Using the NYT Congress API with … Excel?
May 11th, 2010 | Published in Car Tools, XML | 5 Comments
It’s true that Excel has been a decreasing part of my toolkit for several years now, and that I never quite had the love for it that I do for various database managers. But I’m guessing that’s the exception, not the rule, in the broader journalism community. So when it came time to propose a lightning talk for the 2010 CAR Conference last week, I chose to pull out the ol’ spreadsheet and show how you could get started with the NYT’s Congress API with a familiar tool.
To do this, I had to not only drag out Excel but also do it on Windows, since Excel’s Web Query feature isn’t available on the Mac. (You could also do this, albeit in a slightly different manner, using OpenOffice and Google Spreadsheets. In the comments, Chris Amico shows you how using Google Spreadsheets.) Here’s how it works using Excel.
First, you’ll need an API key. To get one, go to The Times Developer Network and register (note: you’ll need to be a registered user of nytimes.com first).
You’re registering an “application”, and then you can add specific API keys to that account. Let’s add one for the Congress API. The key itself is a longish string of letters and numbers that gets appended to every API request URL, including the ones we’ll make from Excel. Let’s copy the API key so we can easily grab it (note that this particular key has been disabled, so using it won’t work).
Let’s find an API call that we can use be looking at the Congress API’s documentation. Let’s pick the “members leaving office” response, otherwise known as the casualty list. All that’s required is the chamber (‘house’ or ‘senate’) and the congress (currently only the 111th is supported). If we choose the House, the URL will look like this, except that you’ll need to specify your Congress API Key.

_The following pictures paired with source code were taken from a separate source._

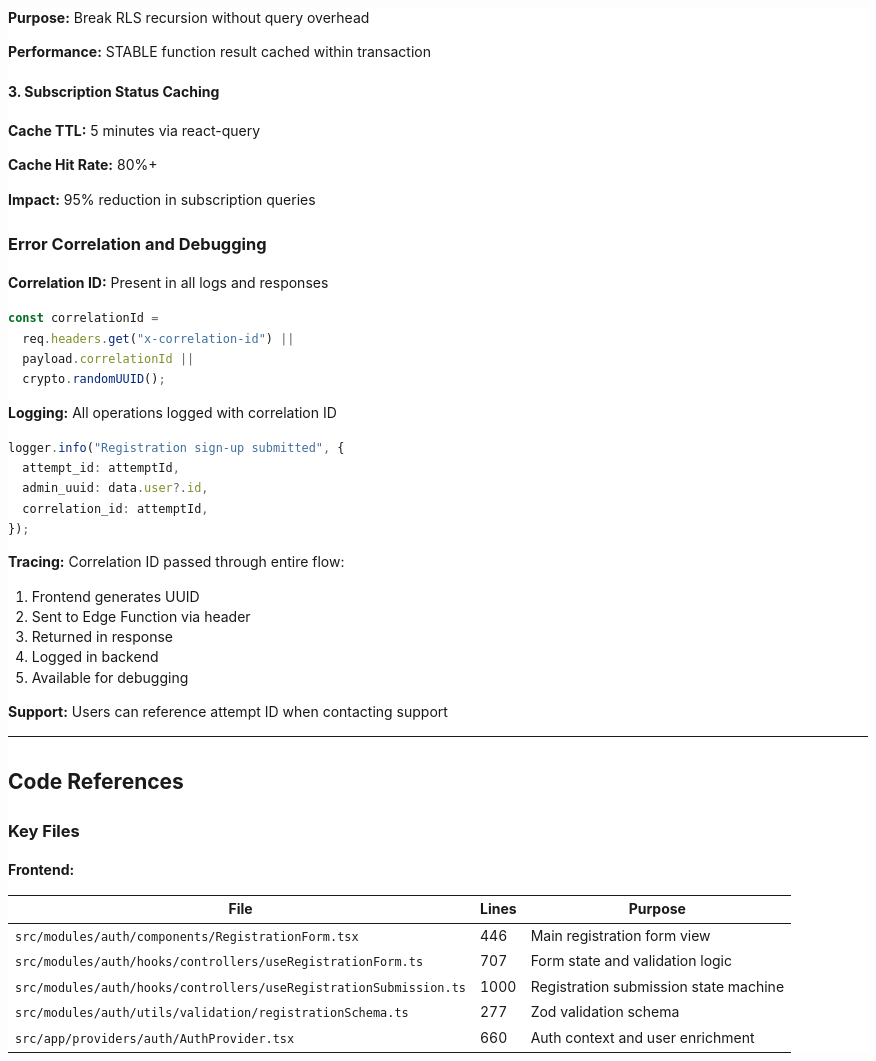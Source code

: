 **Purpose:** Break RLS recursion without query overhead

**Performance:** STABLE function result cached within transaction

#### 3. Subscription Status Caching

**Cache TTL:** 5 minutes via react-query

**Cache Hit Rate:** 80%+

**Impact:** 95% reduction in subscription queries

### Error Correlation and Debugging

**Correlation ID:** Present in all logs and responses

```typescript
const correlationId = 
  req.headers.get("x-correlation-id") || 
  payload.correlationId || 
  crypto.randomUUID();
```

**Logging:** All operations logged with correlation ID

```typescript
logger.info("Registration sign-up submitted", {
  attempt_id: attemptId,
  admin_uuid: data.user?.id,
  correlation_id: attemptId,
});
```

**Tracing:** Correlation ID passed through entire flow:
1. Frontend generates UUID
2. Sent to Edge Function via header
3. Returned in response
4. Logged in backend
5. Available for debugging

**Support:** Users can reference attempt ID when contacting support

---

## Code References

### Key Files

**Frontend:**

| File | Lines | Purpose |
|------|-------|---------|
| `src/modules/auth/components/RegistrationForm.tsx` | 446 | Main registration form view |
| `src/modules/auth/hooks/controllers/useRegistrationForm.ts` | 707 | Form state and validation logic |
| `src/modules/auth/hooks/controllers/useRegistrationSubmission.ts` | 1000 | Registration submission state machine |
| `src/modules/auth/utils/validation/registrationSchema.ts` | 277 | Zod validation schema |
| `src/app/providers/auth/AuthProvider.tsx` | 660 | Auth context and user enrichment |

The version number should be “v3″ and you don’t need to specify a format after leaving (xml is the default). You should quickly get an xml file that looks roughly like this:
To get that xml into Excel, we’re going to use Excel’s Import Data feature. I’m not one of those cool kids who has Excel 2007 at their fingertips, so I’m going to use Excel 2002. Import Data can be found at Data -> Get External Data -> Import Data.
Then change the file type to xml and paste the full API url into the box just above the file type.
It works for local files and Web urls. Then click on “Open” to start the process. The import process consists of Excel asking you where to put the file. Just click “OK” and you should soon see something like this:
The header row in row 2 isn’t perfect, but it should suffice. You probably don’t need the copyright statement in column A. But now you’ve got a way to pull data into Excel from an API! If you have questions or comments, please don’t hesitate to post them below. If you’re having issues with the API, the forum is the best place to head.






May 11th, 2010 at 9:39 am (#)
No matter which new skills I learn, Excel still seems to be a permanent and significant part of my data landscape. I remember this exercise from CAR 2010 (was it just last week?
) and am glad you’re showing it here, because Excel remains a key point of entry for beginning data journalists. I recently dove a little deeper into Excel 2007, and it pushes this retrieval option as a prominent menu item. I suspect that will lead more people to use it to get data to analyze. Nice stuff!
May 11th, 2010 at 11:11 am (#)
After playing around with this for a few minutes, I have good news: You can do this without Windows.
Google Docs will parse XML, though it’s a little trickier. The function is almost the same,
=ImportXML(uri, query). The one thing that took some meddling is the query, which should be XPath. But if you have Firebug, you can Inspect Element > Copy XPath. I had to try a couple queries before I got it right. In this case, “/result_set/results/members/member”. It also doesn’t add in column headers, so I did that by hand.Here’s the result, using the same data as above: http://spreadsheets.google.com/pub?key=txksAGjkiApZ3s2gV6Y-7Kg&output=html
October 2nd, 2010 at 7:05 am (#)
[...] if you want to get serious about mashing up, you will need to explore the world of programming and APIs. At that point you may sit back and think: “Data journalism is [...]
February 1st, 2011 at 2:24 am (#)
[...] and if you want to avoid the programming part altogether, my mentor Derek Willis can help you bring it directly into Excel. (How many entries do we think I got through without citing Derek? Not many. I’ll try again [...]
October 15th, 2011 at 10:47 pm (#)
I am one that still loves Excel, even though I have mostly moves on to the web world, I do love to get back into Excel when I can and to write some code. Hopefully I can do more of that in a few years when things slow down. Great comments and a great post.
Christopher